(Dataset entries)
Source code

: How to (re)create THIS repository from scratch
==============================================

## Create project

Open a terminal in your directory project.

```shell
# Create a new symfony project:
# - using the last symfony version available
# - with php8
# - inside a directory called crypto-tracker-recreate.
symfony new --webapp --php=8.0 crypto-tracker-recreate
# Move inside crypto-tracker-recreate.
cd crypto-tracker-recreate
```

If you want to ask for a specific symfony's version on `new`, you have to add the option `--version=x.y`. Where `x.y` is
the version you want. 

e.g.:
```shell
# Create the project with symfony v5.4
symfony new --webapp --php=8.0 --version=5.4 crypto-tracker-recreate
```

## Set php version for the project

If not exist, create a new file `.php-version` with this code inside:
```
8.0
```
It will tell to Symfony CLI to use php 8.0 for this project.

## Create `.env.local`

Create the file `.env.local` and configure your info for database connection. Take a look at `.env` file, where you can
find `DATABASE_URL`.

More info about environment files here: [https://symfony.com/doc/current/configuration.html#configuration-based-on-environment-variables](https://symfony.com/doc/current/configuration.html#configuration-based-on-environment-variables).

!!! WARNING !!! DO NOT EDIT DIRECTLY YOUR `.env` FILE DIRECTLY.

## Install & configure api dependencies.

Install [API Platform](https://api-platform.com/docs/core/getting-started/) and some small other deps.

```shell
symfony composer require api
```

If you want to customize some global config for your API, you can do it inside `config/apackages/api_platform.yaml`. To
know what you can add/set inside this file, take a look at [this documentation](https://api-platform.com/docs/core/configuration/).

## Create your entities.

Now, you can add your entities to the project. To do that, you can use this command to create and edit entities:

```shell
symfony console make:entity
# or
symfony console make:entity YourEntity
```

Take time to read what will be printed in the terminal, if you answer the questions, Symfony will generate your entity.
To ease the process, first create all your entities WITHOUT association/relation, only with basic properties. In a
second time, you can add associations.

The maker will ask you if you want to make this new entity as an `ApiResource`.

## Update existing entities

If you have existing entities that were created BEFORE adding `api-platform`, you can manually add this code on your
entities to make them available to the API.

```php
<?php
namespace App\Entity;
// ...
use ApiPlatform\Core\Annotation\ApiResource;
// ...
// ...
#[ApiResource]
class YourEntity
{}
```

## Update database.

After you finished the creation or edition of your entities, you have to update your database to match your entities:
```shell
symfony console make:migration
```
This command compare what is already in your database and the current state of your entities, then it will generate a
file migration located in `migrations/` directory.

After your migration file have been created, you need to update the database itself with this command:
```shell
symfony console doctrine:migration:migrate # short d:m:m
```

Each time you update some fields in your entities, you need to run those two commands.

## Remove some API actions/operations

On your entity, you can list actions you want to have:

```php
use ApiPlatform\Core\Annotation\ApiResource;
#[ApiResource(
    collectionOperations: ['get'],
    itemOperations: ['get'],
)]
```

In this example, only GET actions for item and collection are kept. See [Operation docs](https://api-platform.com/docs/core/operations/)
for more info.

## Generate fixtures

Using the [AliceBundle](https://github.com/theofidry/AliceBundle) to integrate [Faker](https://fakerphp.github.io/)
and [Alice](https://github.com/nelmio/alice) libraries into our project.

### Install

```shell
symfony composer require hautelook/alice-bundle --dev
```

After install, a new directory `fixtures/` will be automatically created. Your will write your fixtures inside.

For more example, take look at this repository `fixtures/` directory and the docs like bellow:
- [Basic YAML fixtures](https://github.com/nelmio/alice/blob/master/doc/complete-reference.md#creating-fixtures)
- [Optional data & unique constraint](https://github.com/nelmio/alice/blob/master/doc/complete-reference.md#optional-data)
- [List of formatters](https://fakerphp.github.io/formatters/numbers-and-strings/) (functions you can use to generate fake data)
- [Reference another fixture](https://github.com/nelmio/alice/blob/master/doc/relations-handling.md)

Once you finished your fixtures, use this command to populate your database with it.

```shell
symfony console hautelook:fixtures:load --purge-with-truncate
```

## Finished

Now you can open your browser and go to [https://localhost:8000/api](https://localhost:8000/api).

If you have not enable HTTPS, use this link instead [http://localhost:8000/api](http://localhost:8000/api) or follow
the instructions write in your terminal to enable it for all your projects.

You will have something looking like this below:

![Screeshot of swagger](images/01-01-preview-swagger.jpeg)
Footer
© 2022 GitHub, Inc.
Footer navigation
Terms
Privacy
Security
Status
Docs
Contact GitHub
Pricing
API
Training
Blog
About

◆ Work order
Find every line in the records that contains the word "want"; copy those lines.

◆ Reply to the exercise
If you want to ask for a specific symfony's version on `new`, you have to add the option `--version=x.y`. Where `x.y` is
the version you want. 
If you want to customize some global config for your API, you can do it inside `config/apackages/api_platform.yaml`. To
The maker will ask you if you want to make this new entity as an `ApiResource`.
On your entity, you can list actions you want to have:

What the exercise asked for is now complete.